Pictures paired with source code:
***
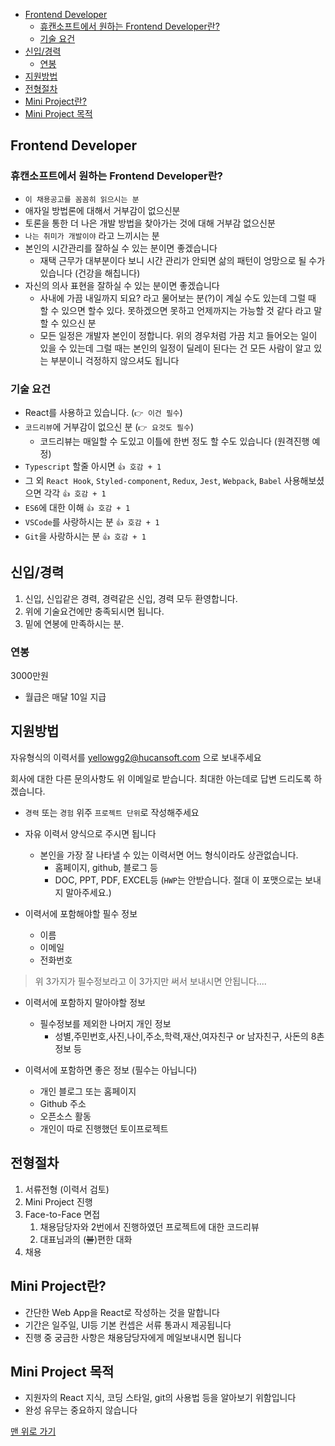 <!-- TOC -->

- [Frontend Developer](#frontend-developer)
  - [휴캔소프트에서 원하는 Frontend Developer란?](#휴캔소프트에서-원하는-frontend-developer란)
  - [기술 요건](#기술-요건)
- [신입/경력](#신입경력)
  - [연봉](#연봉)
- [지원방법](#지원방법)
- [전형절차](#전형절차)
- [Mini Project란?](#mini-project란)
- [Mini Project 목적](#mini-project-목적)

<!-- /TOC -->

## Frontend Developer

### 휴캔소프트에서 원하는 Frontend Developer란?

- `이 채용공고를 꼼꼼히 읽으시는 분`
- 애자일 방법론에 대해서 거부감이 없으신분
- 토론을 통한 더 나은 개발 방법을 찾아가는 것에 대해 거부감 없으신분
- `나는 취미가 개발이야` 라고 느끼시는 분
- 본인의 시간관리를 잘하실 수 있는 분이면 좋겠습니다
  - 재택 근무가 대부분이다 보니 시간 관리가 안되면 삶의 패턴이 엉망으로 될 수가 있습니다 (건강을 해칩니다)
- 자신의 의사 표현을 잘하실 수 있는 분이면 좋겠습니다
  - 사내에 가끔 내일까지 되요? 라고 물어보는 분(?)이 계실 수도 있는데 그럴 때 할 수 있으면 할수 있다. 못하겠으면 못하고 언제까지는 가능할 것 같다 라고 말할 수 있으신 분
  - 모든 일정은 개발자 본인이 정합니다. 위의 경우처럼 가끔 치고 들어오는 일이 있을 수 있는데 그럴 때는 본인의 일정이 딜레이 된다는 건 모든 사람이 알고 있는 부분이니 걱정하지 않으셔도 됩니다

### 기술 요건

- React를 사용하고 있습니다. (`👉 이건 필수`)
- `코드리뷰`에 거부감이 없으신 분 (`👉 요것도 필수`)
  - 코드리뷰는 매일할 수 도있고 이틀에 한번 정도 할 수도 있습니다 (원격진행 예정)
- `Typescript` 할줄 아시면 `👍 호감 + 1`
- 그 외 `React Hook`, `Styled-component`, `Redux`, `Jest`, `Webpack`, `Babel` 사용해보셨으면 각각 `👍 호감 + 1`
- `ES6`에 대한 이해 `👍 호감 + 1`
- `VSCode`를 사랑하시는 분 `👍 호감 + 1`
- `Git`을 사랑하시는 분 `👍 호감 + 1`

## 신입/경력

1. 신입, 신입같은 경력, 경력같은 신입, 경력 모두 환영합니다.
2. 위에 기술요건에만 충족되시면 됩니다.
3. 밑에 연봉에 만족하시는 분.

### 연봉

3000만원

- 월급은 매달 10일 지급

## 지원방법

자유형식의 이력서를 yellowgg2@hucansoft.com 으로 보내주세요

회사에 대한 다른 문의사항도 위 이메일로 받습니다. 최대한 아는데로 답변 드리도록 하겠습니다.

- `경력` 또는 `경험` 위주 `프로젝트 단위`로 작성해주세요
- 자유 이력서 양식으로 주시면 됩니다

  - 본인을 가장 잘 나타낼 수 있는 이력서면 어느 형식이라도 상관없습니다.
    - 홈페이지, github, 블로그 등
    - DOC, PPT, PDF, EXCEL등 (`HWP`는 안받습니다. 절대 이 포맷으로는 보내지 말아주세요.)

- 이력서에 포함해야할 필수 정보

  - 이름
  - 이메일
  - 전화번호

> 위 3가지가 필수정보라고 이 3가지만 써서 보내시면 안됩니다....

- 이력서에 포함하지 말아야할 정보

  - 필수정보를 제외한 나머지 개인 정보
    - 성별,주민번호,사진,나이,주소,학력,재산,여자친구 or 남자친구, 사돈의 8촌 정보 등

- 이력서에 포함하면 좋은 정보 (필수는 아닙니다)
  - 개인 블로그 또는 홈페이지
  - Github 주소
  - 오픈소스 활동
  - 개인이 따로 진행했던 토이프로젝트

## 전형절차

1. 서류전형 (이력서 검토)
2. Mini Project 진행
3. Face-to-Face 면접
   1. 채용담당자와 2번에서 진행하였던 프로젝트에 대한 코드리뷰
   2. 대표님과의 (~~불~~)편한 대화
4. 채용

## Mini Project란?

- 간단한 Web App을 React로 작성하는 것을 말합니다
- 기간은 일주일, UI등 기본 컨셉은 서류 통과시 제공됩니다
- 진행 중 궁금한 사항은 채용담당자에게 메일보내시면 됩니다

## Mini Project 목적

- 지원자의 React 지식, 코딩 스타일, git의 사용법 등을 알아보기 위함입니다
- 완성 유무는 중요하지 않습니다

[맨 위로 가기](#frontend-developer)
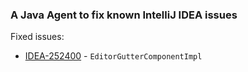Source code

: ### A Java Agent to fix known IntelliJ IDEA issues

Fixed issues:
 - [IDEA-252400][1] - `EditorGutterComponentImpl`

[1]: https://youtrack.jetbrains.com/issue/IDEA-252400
***
Exercise requirements: The last line of the entries marks the end, and the line with "[맨 위로 가기](#frontend-developer)" marks the start. Output exactly those two lines and every line between them, nothing else, with the pictures left out.

Solution for this task:
[맨 위로 가기](#frontend-developer)
Source code

: ### A Java Agent to fix known IntelliJ IDEA issues

Fixed issues:
 - [IDEA-252400][1] - `EditorGutterComponentImpl`

[1]: https://youtrack.jetbrains.com/issue/IDEA-252400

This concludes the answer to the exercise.